The life cycle of a destination – from discovery to decline
Discovery or decline?
Why not look at Plog’s profiles again
According to Stanley Plog, various tourist personality types are associated with phases in a destination life cycle because the type of tourist who visits a region indicates the area’s level of development, and in some ways determines its life cycle.
Discovery: During this phase, a little known destination is visited by the first ‘venturers’ in search of new discoveries and unexplored areas. Through word-of-mouth, the area begins to attract more tourists.
Discovery/Development: Once venturers have begun exploring a destination, they are followed by ‘near-venturers’. This creates the first major wave of visitors who – because they are more demanding in terms of services – initiate real development.
Development: With the destination’s notoriety growing, the media, always looking for something new, show up in the region and enthusiastically report on its charm and cachet. This then ‘condemns’ the destination to rapid growth and the arrival of so-called ‘centric travellers’.
Growth continues and everyone is happy: the number and value of hotels increases; jobs multiply; government coffers overflow with taxes; many areas are enhanced; local stakeholders smugly congratulate themselves on finding a gold mine and believe that tourism is the perfect industry to ensure longevity and unlimited growth. By this time, venturers and near-venturers have abandoned the area and mass tourism has arrived.
This phase is crucial because when a destination is really booming, no one cares about planning or controls.

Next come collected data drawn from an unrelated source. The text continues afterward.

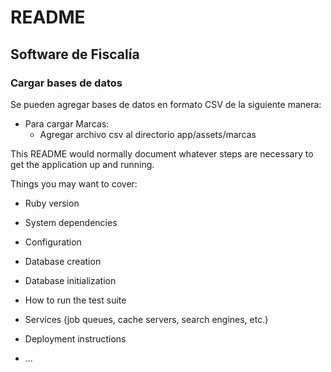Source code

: # README
## Software de Fiscalía

### Cargar bases de datos
Se pueden agregar bases de datos en formato CSV de la siguiente manera:
* Para cargar Marcas:
    * Agregar archivo csv al directorio app/assets/marcas

This README would normally document whatever steps are necessary to get the
application up and running.

Things you may want to cover:

* Ruby version

* System dependencies

* Configuration

* Database creation

* Database initialization

* How to run the test suite

* Services (job queues, cache servers, search engines, etc.)

* Deployment instructions

* ...
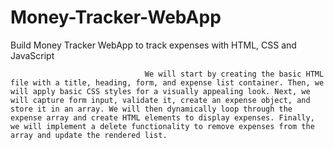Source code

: # Money-Tracker-WebApp
Build Money Tracker WebApp to track expenses with HTML, CSS and JavaScript

                                  We will start by creating the basic HTML file with a title, heading, form, and expense list container. Then, we will apply basic CSS styles for a visually appealing look. Next, we will capture form input, validate it, create an expense object, and store it in an array. We will then dynamically loop through the expense array and create HTML elements to display expenses. Finally, we will implement a delete functionality to remove expenses from the array and update the rendered list.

For this reason, it is important to take action at this stage to manage development and define a long-term vision.
Maturity/Decline: Riding this wave of popularity, a destination is too often lax in its regulations: the number of hotels continues to grow; fast-food restaurants pop up everywhere; shops, movie theatres and other forms of entertainment multiply; wholesalers develop packages.
The area starts to get ‘touristy’ and there is unchecked development. The destination is unable to resist the easy money of tourism and unsustainable development. Under such pressure, the destination loses its distinctiveness and looks like any other destination.
The centrics now stop coming and the ‘near-dependables’ start to frequent the area.
According to Plog, if 30% or more of a destination’s reservations come from package deals, the destination has begun a decline that will last for several decades.
Decline: Despite the boom, decline is now inevitable. The destination now only attracts dependables, who prefer to visit and revisit well-established known quantities. Though often more loyal, this clientele spends less, stays a shorter time and is less active. The destination becomes less lucrative. Deserted by the other tourist segments, the market gets smaller. Managers don’t understand what has happened because arrivals kept rising. The destination must then try to differentiate itself and reposition itself in the market.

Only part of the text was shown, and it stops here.